Ny Traffic had long wait for Preakness green light

Ny Traffic had long wait for Preakness green light
Photo: Ryan Thompson

Ambitious young trainer Saffie Joseph Jr. exuded confidence as he prepared Ny Traffic to be his first Kentucky Derby starter. No one could have blamed him.

His gray colt had barely missed running down Authentic in the July 18 Haskell Stakes (G1) at Monmouth Park in a 1 1/8-mile contest that seemed to suggest the winner had distance limitations while the runner-up by a diminishing nose would handle the Derby’s 1 1/4 miles with relative ease.

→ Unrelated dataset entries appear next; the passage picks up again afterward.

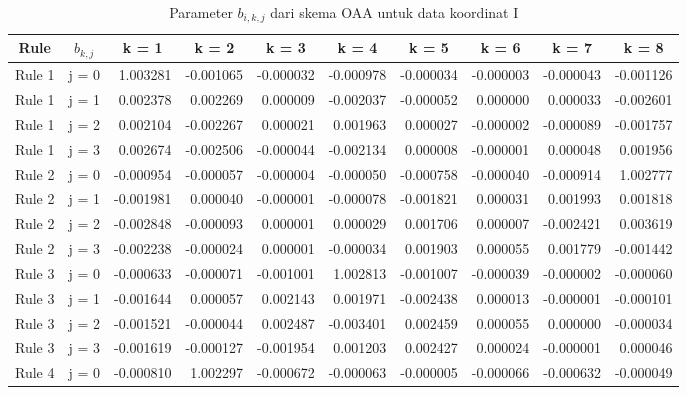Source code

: {\begin{table}[htbp!]
    \centering
    \caption{Parameter $b_{i,k,j}$  dari skema OAA untuk data koordinat I}
    \label{tab:my_label}
    \begin{tabular}{llrrrrrrrr}
    \toprule
    \multicolumn{1}{c}{\textbf{Rule}} & \multicolumn{1}{c}{\boldmath{}\textbf{$b_{k,j}$}\unboldmath{}} & \multicolumn{1}{c}{\textbf{k = 1}} & \multicolumn{1}{c}{\textbf{k = 2}} & \multicolumn{1}{c}{\textbf{k = 3}} & \multicolumn{1}{c}{\textbf{k = 4}} & \multicolumn{1}{c}{\textbf{k = 5}} & \multicolumn{1}{c}{\textbf{k = 6}} & \multicolumn{1}{c}{\textbf{k = 7}} & \multicolumn{1}{c}{\textbf{k = 8}} \\
    \midrule
    Rule 1 & j = 0 & 1.003281 & -0.001065 & -0.000032 & -0.000978 & -0.000034 & -0.000003 & -0.000043 & -0.001126 \\
    Rule 1 & j = 1 & 0.002378 & 0.002269 & 0.000009 & -0.002037 & -0.000052 & 0.000000 & 0.000033 & -0.002601 \\
    Rule 1 & j = 2 & 0.002104 & -0.002267 & 0.000021 & 0.001963 & 0.000027 & -0.000002 & -0.000089 & -0.001757 \\
    Rule 1 & j = 3 & 0.002674 & -0.002506 & -0.000044 & -0.002134 & 0.000008 & -0.000001 & 0.000048 & 0.001956 \\
    Rule 2 & j = 0 & -0.000954 & -0.000057 & -0.000004 & -0.000050 & -0.000758 & -0.000040 & -0.000914 & 1.002777 \\
    Rule 2 & j = 1 & -0.001981 & 0.000040 & -0.000001 & -0.000078 & -0.001821 & 0.000031 & 0.001993 & 0.001818 \\
    Rule 2 & j = 2 & -0.002848 & -0.000093 & 0.000001 & 0.000029 & 0.001706 & 0.000007 & -0.002421 & 0.003619 \\
    Rule 2 & j = 3 & -0.002238 & -0.000024 & 0.000001 & -0.000034 & 0.001903 & 0.000055 & 0.001779 & -0.001442 \\
    Rule 3 & j = 0 & -0.000633 & -0.000071 & -0.001001 & 1.002813 & -0.001007 & -0.000039 & -0.000002 & -0.000060 \\
    Rule 3 & j = 1 & -0.001644 & 0.000057 & 0.002143 & 0.001971 & -0.002438 & 0.000013 & -0.000001 & -0.000101 \\
    Rule 3 & j = 2 & -0.001521 & -0.000044 & 0.002487 & -0.003401 & 0.002459 & 0.000055 & 0.000000 & -0.000034 \\
    Rule 3 & j = 3 & -0.001619 & -0.000127 & -0.001954 & 0.001203 & 0.002427 & 0.000024 & -0.000001 & 0.000046 \\
    Rule 4 & j = 0 & -0.000810 & 1.002297 & -0.000672 & -0.000063 & -0.000005 & -0.000066 & -0.000632 & -0.000049 \\

\end{tabular}
\end{table}}
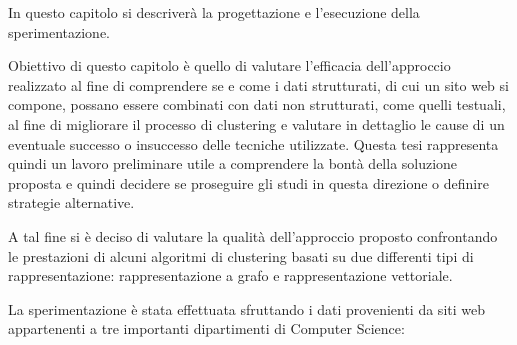 

In questo capitolo si descriverà la progettazione e l’esecuzione della sperimentazione. 

Obiettivo di questo capitolo è quello di valutare l’efficacia dell'approccio realizzato al fine di comprendere se e come i dati strutturati, di cui un sito web si compone,  possano essere combinati con dati non strutturati, come quelli testuali, al fine di migliorare il processo di clustering e valutare in dettaglio le cause di un eventuale successo o insuccesso delle tecniche utilizzate. Questa tesi rappresenta quindi un lavoro preliminare utile a comprendere la bontà della soluzione proposta e quindi decidere se proseguire gli studi in questa direzione o definire strategie alternative.

A tal fine si è deciso di valutare la qualità dell'approccio proposto confrontando le prestazioni di alcuni algoritmi di clustering basati su due differenti tipi di rappresentazione: rappresentazione a grafo e rappresentazione vettoriale.

La sperimentazione è stata effettuata sfruttando i dati provenienti da siti web appartenenti a tre importanti dipartimenti di Computer Science:

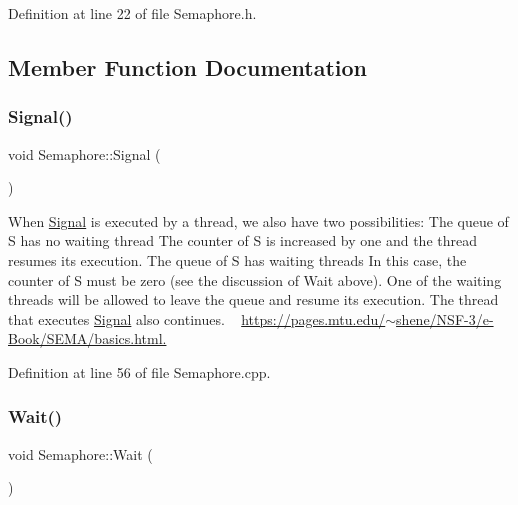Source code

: Definition at line 22 of file Semaphore.\+h.



\subsection{Member Function Documentation}
\mbox{\label{class_semaphore_a86f92f738b4486439b296d8e235895f2}} 
\subsubsection{\texorpdfstring{Signal()}{Signal()}}
{\footnotesize\ttfamily void Semaphore\+::\+Signal (\begin{DoxyParamCaption}{ }\end{DoxyParamCaption})}



When \hyperlink{class_signal}{Signal} is executed by a thread, we also have two possibilities\+: The queue of S has no waiting thread The counter of S is increased by one and the thread resumes its execution. The queue of S has waiting threads In this case, the counter of S must be zero (see the discussion of Wait above). One of the waiting threads will be allowed to leave the queue and resume its execution. The thread that executes \hyperlink{class_signal}{Signal} also continues. ~\newline
\hyperlink{}{https\+://pages.\+mtu.\+edu/$\sim$shene/\+N\+S\+F-\/3/e-\/\+Book/\+S\+E\+M\+A/basics.\+html.}



Definition at line 56 of file Semaphore.\+cpp.

\mbox{\label{class_semaphore_a72aabebf026e3a8b1f3e4d0fa8ee1eda}} 
\subsubsection{\texorpdfstring{Wait()}{Wait()}\hspace{0.1cm}{\footnotesize\ttfamily [1/2]}}
{\footnotesize\ttfamily void Semaphore\+::\+Wait (\begin{DoxyParamCaption}{ }\end{DoxyParamCaption})}




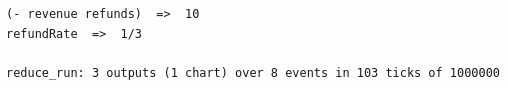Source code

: \begin{lstlisting}[language={},basicstyle=\ttfamily\footnotesize,breaklines=true]
(- revenue refunds)  =>  10
refundRate  =>  1/3

reduce_run: 3 outputs (1 chart) over 8 events in 103 ticks of 1000000
\end{lstlisting}
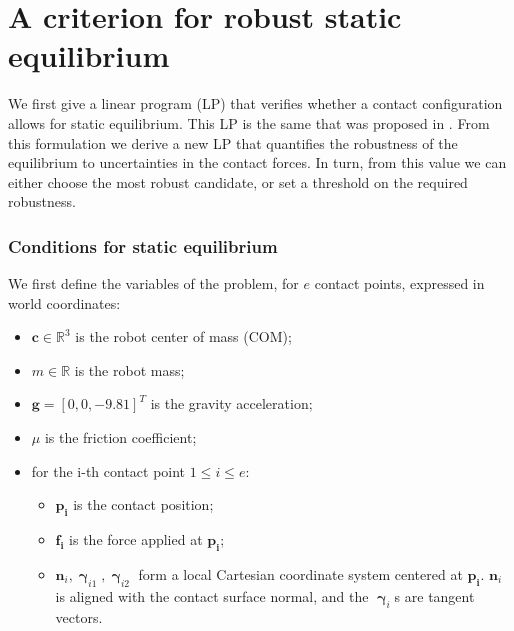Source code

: 
\section{A criterion for robust static equilibrium}
\label{sec:Equil}

We first give a linear program (LP) that verifies whether a contact configuration allows for static equilibrium. This LP is the same that was proposed in  \citep{Prete2016}.
From this formulation we derive a new LP that quantifies the robustness of the equilibrium to uncertainties in the contact forces.
In turn, from this value we can either choose the most robust candidate, or set a threshold on the required robustness. 


\subsubsection{Conditions for static equilibrium}
We first define the variables of the problem, for $e$ contact points, expressed in world coordinates:
\begin{itemize}
\item $\mathbf{c} \in \mathbb{R}^3$ is the robot center of mass (COM);
\item $m \in \mathbb{R}$ is the robot mass;
\item $\mathbf{g} = [0,0,-9.81]^T$ is the gravity acceleration;
\item $\mu$ is the friction coefficient;
\item for the i-th contact point $1 \leq i \leq e$:
	\begin{itemize}
	\item $\mathbf{p_i}$ is the contact position;
	\item $\mathbf{f_i}$ is the force applied at $\mathbf{p_i}$;
	\item $\mathbf{n}_i,\mathbf{\boldsymbol\upgamma}_{i1},\mathbf{\boldsymbol\upgamma}_{i2}$ form a local Cartesian coordinate system centered at $\mathbf{p_i}$. $\mathbf{n}_i$ is aligned
	with the contact surface normal, and the $\mathbf{\boldsymbol\upgamma}_i$s are tangent vectors.
	\end{itemize}
\end{itemize}

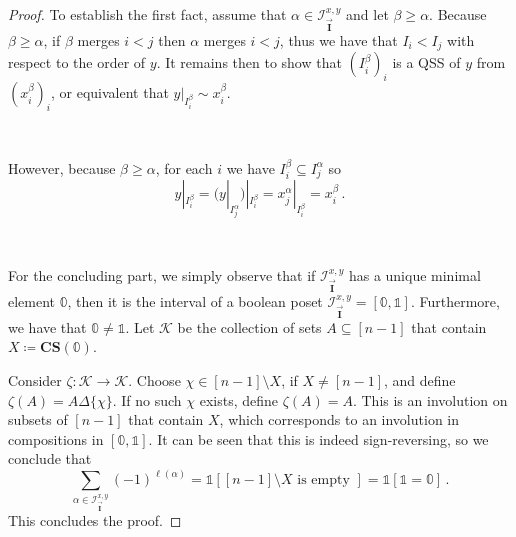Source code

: \documentclass[12pt, reqno]{amsart}
\theoremstyle{definition}
\newcommand{\III}{\vec{\mathbf{I}}}
\begin{document}
\begin{proof}
To establish the first fact, assume that $\alpha \in \mathcal I^{x, y}_{\III}$ and let $\beta \geq \alpha $.
Because $\beta \geq \alpha$, if $\beta $ merges $i < j$ then $\alpha $ merges $i < j$, thus we have that $I_i < I_j$ with respect to the order of $y$.
It remains then to show that $(I^{\beta}_i)_i$ is a QSS of $y$ from $(x^{\beta}_i )_i$, or equivalent that $y|_{I_i^{\beta}} \sim x_i^{\beta}$.

\

However, because $\beta \geq \alpha$, for each $i$ we have $I^{\beta}_i \subseteq I^{\alpha}_j$ so 
\[y|_{I^{\beta}_i} = {\Big(}y|_{I^{\alpha}_j}{\Big )}|_{I^{\beta}_i} =x^{\alpha}_j |_{I^{\beta}_i} = x^{\beta}_i \, .\]

\

For the concluding part, we simply observe that if $\mathcal I^{x, y}_{\III}$ has a unique minimal element $\mathbb{0}$, then it is the interval of a boolean poset $\mathcal I^{x, y}_{\III} = [\mathbb{0}, \mathbb{1}]$.
Furthermore, we have that $\mathbb{0} \neq \mathbb{1}$.
Let $\mathcal K $ be the collection of sets $A \subseteq [n-1]$ that contain $X \coloneqq \mathbf{CS}(\mathbb{0})$.

Consider $\zeta: \mathcal K \to \mathcal K$.
Choose $\chi \in [n-1] \setminus X$, if $X \neq [n-1]$, and define $\zeta (A) = A \Delta \{ \chi \}$.
If no such $\chi $ exists, define $\zeta(A) = A$.
This is an involution on subsets of $[n-1]$ that contain $X$, which corresponds to an involution in compositions in $[\mathbb{0} , \mathbb{1}]$.
It can be seen that this is indeed sign-reversing, so we conclude that 
$$\sum_{\alpha \in \mathcal I^{x, y}_{\III}} (-1)^{\ell(\alpha)} =  \mathbb{1}[[n-1] \setminus X \text{ is empty } ] = \mathbb{1}[\mathbb{1} = \mathbb{0}] \, .$$
This concludes the proof.
\end{proof}


\end{document}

Despite his meager $22,000 price as a private purchase for John Fanelli, Ny Traffic had been a model of consistency since arriving at Joseph’s Gulfstream Park barn for his 3-year-old campaign. After winning an allowance optional claiming race at Gulfstream in January, the New York-bred son of Cross Traffic had run third in the Risen Star (G2), second in the Louisiana Derby (G2) and second in the Matt Winn Stakes (G3) before his narrow Haskell miss.

Joseph, 33, who arrived in South Florida from his native Barbados with two horses in 2011, had every reason to believe the Derby would bring another strong performance.

“Going into the race, we thought he looked good and trained good, and we thought he would run well,” Joseph recalled. “He didn’t. But that’s horse racing, and you always keep moving forward.”

In this case, that means the Preakness Stakes on Saturday, the final leg of the pandemic-impacted Triple Crown. It has not been an easy step to take, though, for the trainer or a 3-year-old that had misfortune strike at the worst possible time before he faded to eighth in the Derby, 13 3/4 lengths behind unyielding front-runner Authentic.

Joseph said of his Preakness prospects, “I don’t feel as good as the Derby, but as trainers, we’re wrong 75 percent of the time, and we’re still considered good. So we’re going to give it another go.”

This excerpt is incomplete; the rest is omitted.